# Chicago !!!!



## MoreWater (Apr 3, 2007)

so finally I get to go to Chicago! "Less is more." woo hoo!

no, really, I've been meaning to visit in upwards of 10 years. 

I have a weekend there (plus a few more days of work), which happens to coincide with the Orchid Congress bash at the botanic garden, but, considering that I want to see more of Mies' city than that, I will probably only swing by for the show.

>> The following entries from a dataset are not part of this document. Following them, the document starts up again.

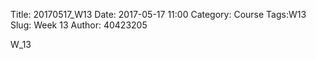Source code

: Title: 20170517_W13
Date: 2017-05-17 11:00
Category: Course
Tags:W13
Slug: Week 13
Author: 40423205

W_13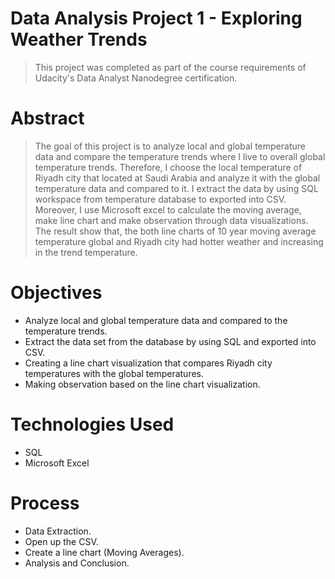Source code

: # Data Analysis Project 1 - Exploring Weather Trends

>This project was completed as part of the course requirements of Udacity's Data Analyst Nanodegree certification.

# Abstract
   >The goal of this project is to analyze local and global temperature data and compare the temperature trends where I live to overall global temperature trends. Therefore, I choose the local temperature of Riyadh city that located at Saudi Arabia and analyze it with the global temperature data and compared to it. I extract the data by using SQL workspace from temperature database to exported into CSV. Moreover, I use Microsoft excel to calculate the moving average, make line chart and make observation through data visualizations. The result show that, the both line charts of 10 year moving average temperature global and Riyadh city had hotter weather and increasing in the trend temperature.

# Objectives
- Analyze local and global temperature data and compared to the temperature trends.
- Extract the data set from the database by using SQL and exported into CSV.
- Creating a line chart visualization that compares Riyadh city temperatures with the global temperatures.
- Making observation based on the line chart visualization.

# Technologies Used
- SQL
- Microsoft Excel

# Process
- Data Extraction.
- Open up the CSV.
- Create a line chart (Moving Averages).
- Analysis and Conclusion.

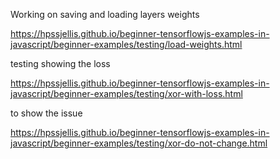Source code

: 


Working on saving and loading layers weights 


https://hpssjellis.github.io/beginner-tensorflowjs-examples-in-javascript/beginner-examples/testing/load-weights.html




testing showing the loss

https://hpssjellis.github.io/beginner-tensorflowjs-examples-in-javascript/beginner-examples/testing/xor-with-loss.html




to show the issue

https://hpssjellis.github.io/beginner-tensorflowjs-examples-in-javascript/beginner-examples/testing/xor-do-not-change.html
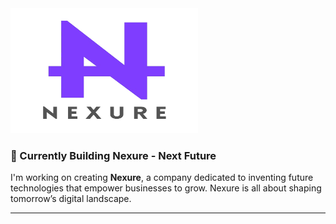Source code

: <img src="/assets/Nexure_Logo.png" alt="Nexure Logo" width="300" height="200">


### 🚀 Currently Building Nexure - Next Future
I'm working on creating **Nexure**, a company dedicated to inventing future technologies that empower businesses to grow. Nexure is all about shaping tomorrow’s digital landscape.

---


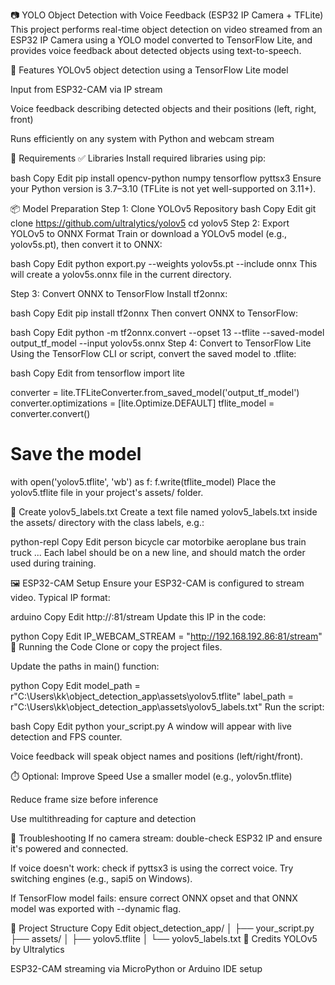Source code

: 📷 YOLO Object Detection with Voice Feedback (ESP32 IP Camera + TFLite)
This project performs real-time object detection on video streamed from an ESP32 IP Camera using a YOLO model converted to TensorFlow Lite, and provides voice feedback about detected objects using text-to-speech.

🔧 Features
YOLOv5 object detection using a TensorFlow Lite model

Input from ESP32-CAM via IP stream

Voice feedback describing detected objects and their positions (left, right, front)

Runs efficiently on any system with Python and webcam stream

🧰 Requirements
✅ Libraries
Install required libraries using pip:

bash
Copy
Edit
pip install opencv-python numpy tensorflow pyttsx3
Ensure your Python version is 3.7–3.10 (TFLite is not yet well-supported on 3.11+).

📦 Model Preparation
Step 1: Clone YOLOv5 Repository
bash
Copy
Edit
git clone https://github.com/ultralytics/yolov5
cd yolov5
Step 2: Export YOLOv5 to ONNX Format
Train or download a YOLOv5 model (e.g., yolov5s.pt), then convert it to ONNX:

bash
Copy
Edit
python export.py --weights yolov5s.pt --include onnx
This will create a yolov5s.onnx file in the current directory.

Step 3: Convert ONNX to TensorFlow
Install tf2onnx:

bash
Copy
Edit
pip install tf2onnx
Then convert ONNX to TensorFlow:

bash
Copy
Edit
python -m tf2onnx.convert --opset 13 --tflite --saved-model output_tf_model --input yolov5s.onnx
Step 4: Convert to TensorFlow Lite
Using the TensorFlow CLI or script, convert the saved model to .tflite:

bash
Copy
Edit
from tensorflow import lite

converter = lite.TFLiteConverter.from_saved_model('output_tf_model')
converter.optimizations = [lite.Optimize.DEFAULT]
tflite_model = converter.convert()

# Save the model
with open('yolov5.tflite', 'wb') as f:
    f.write(tflite_model)
Place the yolov5.tflite file in your project's assets/ folder.

📄 Create yolov5_labels.txt
Create a text file named yolov5_labels.txt inside the assets/ directory with the class labels, e.g.:

python-repl
Copy
Edit
person
bicycle
car
motorbike
aeroplane
bus
train
truck
...
Each label should be on a new line, and should match the order used during training.

🖼️ ESP32-CAM Setup
Ensure your ESP32-CAM is configured to stream video. Typical IP format:

arduino
Copy
Edit
http://<your-esp32-ip>:81/stream
Update this IP in the code:

python
Copy
Edit
IP_WEBCAM_STREAM = "http://192.168.192.86:81/stream"
🚀 Running the Code
Clone or copy the project files.

Update the paths in main() function:

python
Copy
Edit
model_path = r"C:\Users\kk\object_detection_app\assets\yolov5.tflite"
label_path = r"C:\Users\kk\object_detection_app\assets\yolov5_labels.txt"
Run the script:

bash
Copy
Edit
python your_script.py
A window will appear with live detection and FPS counter.

Voice feedback will speak object names and positions (left/right/front).

⏱️ Optional: Improve Speed
Use a smaller model (e.g., yolov5n.tflite)

Reduce frame size before inference

Use multithreading for capture and detection

📌 Troubleshooting
If no camera stream: double-check ESP32 IP and ensure it's powered and connected.

If voice doesn't work: check if pyttsx3 is using the correct voice. Try switching engines (e.g., sapi5 on Windows).

If TensorFlow model fails: ensure correct ONNX opset and that ONNX model was exported with --dynamic flag.

📁 Project Structure
Copy
Edit
object_detection_app/
│
├── your_script.py
├── assets/
│   ├── yolov5.tflite
│   └── yolov5_labels.txt
📣 Credits
YOLOv5 by Ultralytics

ESP32-CAM streaming via MicroPython or Arduino IDE setup

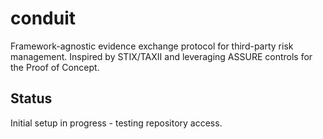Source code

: # conduit
Framework-agnostic evidence exchange protocol for third-party risk management. Inspired by STIX/TAXII and leveraging ASSURE controls for the Proof of Concept.

## Status
Initial setup in progress - testing repository access.
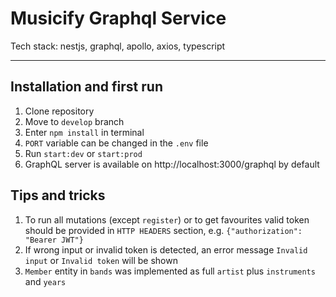 # Musicify Graphql Service
Tech stack: nestjs, graphql, apollo, axios, typescript
***
## Installation and first run
1. Clone repository
2. Move to `develop` branch
3. Enter `npm install` in terminal
4. `PORT` variable can be changed in the `.env` file
5. Run `start:dev` or `start:prod`
6. GraphQL server is available on http://localhost:3000/graphql by default

## Tips and tricks
1. To run all mutations (except `register`) or to get favourites valid token should be provided in `HTTP HEADERS` section, e.g. `{"authorization": "Bearer JWT"}`
2. If wrong input or invalid token is detected, an error message `Invalid input` or `Invalid token` will be shown
3. `Member` entity in `bands` was implemented as full `artist` plus `instruments` and `years`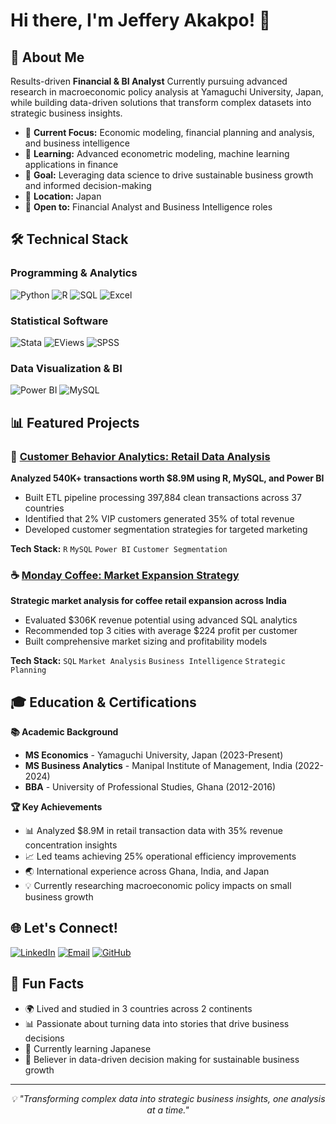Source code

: # Hi there, I'm Jeffery Akakpo! 👋

## 🚀 About Me
Results-driven **Financial & BI Analyst** Currently pursuing advanced research in macroeconomic policy analysis at Yamaguchi University, Japan, while building data-driven solutions that transform complex datasets into strategic business insights.

- 🔬 **Current Focus:** Economic modeling, financial planning and analysis, and business intelligence
- 🌱 **Learning:** Advanced econometric modeling, machine learning applications in finance
- 🎯 **Goal:** Leveraging data science to drive sustainable business growth and informed decision-making
- 📍 **Location:** Japan 
- 💼 **Open to:** Financial Analyst and Business Intelligence roles

## 🛠️ Technical Stack

### **Programming & Analytics**
![Python](https://img.shields.io/badge/-Python-3776AB?style=flat-square&logo=python&logoColor=white)
![R](https://img.shields.io/badge/-R-276DC3?style=flat-square&logo=r&logoColor=white)
![SQL](https://img.shields.io/badge/-SQL-4479A1?style=flat-square&logo=mysql&logoColor=white)
![Excel](https://img.shields.io/badge/-Excel-217346?style=flat-square&logo=microsoft-excel&logoColor=white)

### **Statistical Software**
![Stata](https://img.shields.io/badge/-Stata-1f4e79?style=flat-square&logo=stata&logoColor=white)
![EViews](https://img.shields.io/badge/-EViews-FF6B35?style=flat-square&logoColor=white)
![SPSS](https://img.shields.io/badge/-SPSS-052FAD?style=flat-square&logoColor=white)

### **Data Visualization & BI**
![Power BI](https://img.shields.io/badge/-Power%20BI-F2C811?style=flat-square&logo=power-bi&logoColor=black)
![MySQL](https://img.shields.io/badge/-MySQL-4479A1?style=flat-square&logo=mysql&logoColor=white)

## 📊 Featured Projects

### 🛒 [Customer Behavior Analytics: Retail Data Analysis](https://github.com/jeffery-akakpo/customer-analytics)
**Analyzed 540K+ transactions worth $8.9M using R, MySQL, and Power BI**
- Built ETL pipeline processing 397,884 clean transactions across 37 countries
- Identified that 2% VIP customers generated 35% of total revenue
- Developed customer segmentation strategies for targeted marketing

**Tech Stack:** `R` `MySQL` `Power BI` `Customer Segmentation`

### ☕ [Monday Coffee: Market Expansion Strategy](https://github.com/jeffery-akakpo/monday-coffee-expansion)
**Strategic market analysis for coffee retail expansion across India**
- Evaluated $306K revenue potential using advanced SQL analytics
- Recommended top 3 cities with average $224 profit per customer
- Built comprehensive market sizing and profitability models

**Tech Stack:** `SQL` `Market Analysis` `Business Intelligence` `Strategic Planning`




## 🎓 Education & Certifications

**📚 Academic Background**
- **MS Economics** - Yamaguchi University, Japan (2023-Present)
- **MS Business Analytics** - Manipal Institute of Management, India (2022-2024)
- **BBA** - University of Professional Studies, Ghana (2012-2016)

**🏆 Key Achievements**
- 📊 Analyzed $8.9M in retail transaction data with 35% revenue concentration insights
- 📈 Led teams achieving 25% operational efficiency improvements
- 🌏 International experience across Ghana, India, and Japan
- 💡 Currently researching macroeconomic policy impacts on small business growth

## 🌐 Let's Connect!

[![LinkedIn](https://img.shields.io/badge/-LinkedIn-0077B5?style=flat-square&logo=linkedin&logoColor=white)](https://linkedin.com/in/jeffery-akakpo-50a32a151)
[![Email](https://img.shields.io/badge/-Email-D14836?style=flat-square&logo=gmail&logoColor=white)](mailto:jeffakakpo@gmail.com)
[![GitHub](https://img.shields.io/badge/-GitHub-181717?style=flat-square&logo=github&logoColor=white)](https://github.com/jeffery-akakpo)

## 💭 Fun Facts
- 🌍 Lived and studied in 3 countries across 2 continents
- 📊 Passionate about turning data into stories that drive business decisions
- 🗾 Currently learning Japanese
- 🎯 Believer in data-driven decision making for sustainable business growth

---

<div align="center">
 <i>💡 "Transforming complex data into strategic business insights, one analysis at a time."</i>
</div>

<div align="center">
 

</div>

I do plan on visiting Oak Hill. Any other suggestions would be most welcome.....


----------



## dustywoman (Apr 3, 2007)

Photos Please!!!


----------



## MoreWater (Apr 3, 2007)

it's like 4 weeks away and you want photos now...?


----------



## Leo Schordje (Apr 4, 2007)

You're not going to hear any of the speakers we have at the MAOC? 
4/28 Sat at 1 pm - Hadley Cash - Complex Paph Breeding
4/28 Sat at 3 pm Eric Christenson - Maxillaria
4/29 Sun at 11:30 am Patricia Harding - Huntleya Tribe
4/29 Sun at 1 pm Eric Christenson - Orchids Peru
4/29 Sun at 3 pm Alfredo Manrque - Phrag kovachii Culture and Conservation.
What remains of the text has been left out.